**Data for this task:**
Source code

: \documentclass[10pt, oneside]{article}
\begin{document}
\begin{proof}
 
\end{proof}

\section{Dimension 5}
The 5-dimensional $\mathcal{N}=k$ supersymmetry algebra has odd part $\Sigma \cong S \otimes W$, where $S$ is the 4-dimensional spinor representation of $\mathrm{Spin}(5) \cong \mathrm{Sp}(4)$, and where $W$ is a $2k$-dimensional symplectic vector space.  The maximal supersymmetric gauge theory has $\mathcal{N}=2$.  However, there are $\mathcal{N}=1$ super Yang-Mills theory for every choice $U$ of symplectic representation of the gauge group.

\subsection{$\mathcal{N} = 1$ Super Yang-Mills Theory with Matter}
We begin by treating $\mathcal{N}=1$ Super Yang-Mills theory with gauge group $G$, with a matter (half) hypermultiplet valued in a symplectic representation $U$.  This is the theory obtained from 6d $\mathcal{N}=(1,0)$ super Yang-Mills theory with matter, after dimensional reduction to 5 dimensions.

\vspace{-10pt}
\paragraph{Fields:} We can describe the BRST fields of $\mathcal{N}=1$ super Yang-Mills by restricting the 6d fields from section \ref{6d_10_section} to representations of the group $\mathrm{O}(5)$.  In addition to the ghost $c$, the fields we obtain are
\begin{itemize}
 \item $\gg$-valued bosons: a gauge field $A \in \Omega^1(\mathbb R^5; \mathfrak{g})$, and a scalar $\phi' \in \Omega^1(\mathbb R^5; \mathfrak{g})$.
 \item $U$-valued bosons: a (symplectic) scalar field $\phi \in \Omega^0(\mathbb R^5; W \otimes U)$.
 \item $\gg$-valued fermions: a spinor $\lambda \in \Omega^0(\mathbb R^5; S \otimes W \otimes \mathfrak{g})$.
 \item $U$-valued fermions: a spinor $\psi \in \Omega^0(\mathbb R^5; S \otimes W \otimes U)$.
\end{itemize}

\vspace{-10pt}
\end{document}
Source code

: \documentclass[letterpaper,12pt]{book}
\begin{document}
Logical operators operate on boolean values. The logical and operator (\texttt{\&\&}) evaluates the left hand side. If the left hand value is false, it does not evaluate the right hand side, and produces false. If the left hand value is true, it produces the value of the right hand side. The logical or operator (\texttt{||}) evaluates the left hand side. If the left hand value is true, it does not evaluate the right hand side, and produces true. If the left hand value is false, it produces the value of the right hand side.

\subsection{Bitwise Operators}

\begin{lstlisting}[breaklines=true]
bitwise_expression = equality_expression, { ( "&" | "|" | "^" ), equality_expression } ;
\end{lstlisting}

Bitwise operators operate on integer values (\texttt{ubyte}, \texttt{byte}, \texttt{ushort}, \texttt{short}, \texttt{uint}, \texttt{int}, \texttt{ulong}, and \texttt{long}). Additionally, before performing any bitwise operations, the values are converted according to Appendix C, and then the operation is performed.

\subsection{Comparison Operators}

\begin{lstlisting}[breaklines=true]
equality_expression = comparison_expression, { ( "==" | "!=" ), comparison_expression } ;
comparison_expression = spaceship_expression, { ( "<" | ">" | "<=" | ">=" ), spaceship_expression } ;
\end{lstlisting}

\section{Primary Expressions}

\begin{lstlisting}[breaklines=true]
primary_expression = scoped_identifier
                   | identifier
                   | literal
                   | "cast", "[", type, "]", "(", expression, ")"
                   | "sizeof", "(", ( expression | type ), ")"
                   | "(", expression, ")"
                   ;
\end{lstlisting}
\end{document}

**The problem:**
Transcribe all the material exactly.

**Exercise result:**
Source code

: \documentclass[10pt, oneside]{article}
\begin{document}
\begin{proof}
 
\end{proof}

\section{Dimension 5}
The 5-dimensional $\mathcal{N}=k$ supersymmetry algebra has odd part $\Sigma \cong S \otimes W$, where $S$ is the 4-dimensional spinor representation of $\mathrm{Spin}(5) \cong \mathrm{Sp}(4)$, and where $W$ is a $2k$-dimensional symplectic vector space.  The maximal supersymmetric gauge theory has $\mathcal{N}=2$.  However, there are $\mathcal{N}=1$ super Yang-Mills theory for every choice $U$ of symplectic representation of the gauge group.

\subsection{$\mathcal{N} = 1$ Super Yang-Mills Theory with Matter}
We begin by treating $\mathcal{N}=1$ Super Yang-Mills theory with gauge group $G$, with a matter (half) hypermultiplet valued in a symplectic representation $U$.  This is the theory obtained from 6d $\mathcal{N}=(1,0)$ super Yang-Mills theory with matter, after dimensional reduction to 5 dimensions.

\vspace{-10pt}
\paragraph{Fields:} We can describe the BRST fields of $\mathcal{N}=1$ super Yang-Mills by restricting the 6d fields from section \ref{6d_10_section} to representations of the group $\mathrm{O}(5)$.  In addition to the ghost $c$, the fields we obtain are
\begin{itemize}
 \item $\gg$-valued bosons: a gauge field $A \in \Omega^1(\mathbb R^5; \mathfrak{g})$, and a scalar $\phi' \in \Omega^1(\mathbb R^5; \mathfrak{g})$.
 \item $U$-valued bosons: a (symplectic) scalar field $\phi \in \Omega^0(\mathbb R^5; W \otimes U)$.
 \item $\gg$-valued fermions: a spinor $\lambda \in \Omega^0(\mathbb R^5; S \otimes W \otimes \mathfrak{g})$.
 \item $U$-valued fermions: a spinor $\psi \in \Omega^0(\mathbb R^5; S \otimes W \otimes U)$.
\end{itemize}

\vspace{-10pt}
\end{document}
Source code

: \documentclass[letterpaper,12pt]{book}
\begin{document}
Logical operators operate on boolean values. The logical and operator (\texttt{\&\&}) evaluates the left hand side. If the left hand value is false, it does not evaluate the right hand side, and produces false. If the left hand value is true, it produces the value of the right hand side. The logical or operator (\texttt{||}) evaluates the left hand side. If the left hand value is true, it does not evaluate the right hand side, and produces true. If the left hand value is false, it produces the value of the right hand side.

\subsection{Bitwise Operators}

\begin{lstlisting}[breaklines=true]
bitwise_expression = equality_expression, { ( "&" | "|" | "^" ), equality_expression } ;
\end{lstlisting}

Bitwise operators operate on integer values (\texttt{ubyte}, \texttt{byte}, \texttt{ushort}, \texttt{short}, \texttt{uint}, \texttt{int}, \texttt{ulong}, and \texttt{long}). Additionally, before performing any bitwise operations, the values are converted according to Appendix C, and then the operation is performed.

\subsection{Comparison Operators}

\begin{lstlisting}[breaklines=true]
equality_expression = comparison_expression, { ( "==" | "!=" ), comparison_expression } ;
comparison_expression = spaceship_expression, { ( "<" | ">" | "<=" | ">=" ), spaceship_expression } ;
\end{lstlisting}

\section{Primary Expressions}

\begin{lstlisting}[breaklines=true]
primary_expression = scoped_identifier
                   | identifier
                   | literal
                   | "cast", "[", type, "]", "(", expression, ")"
                   | "sizeof", "(", ( expression | type ), ")"
                   | "(", expression, ")"
                   ;
\end{lstlisting}
\end{document}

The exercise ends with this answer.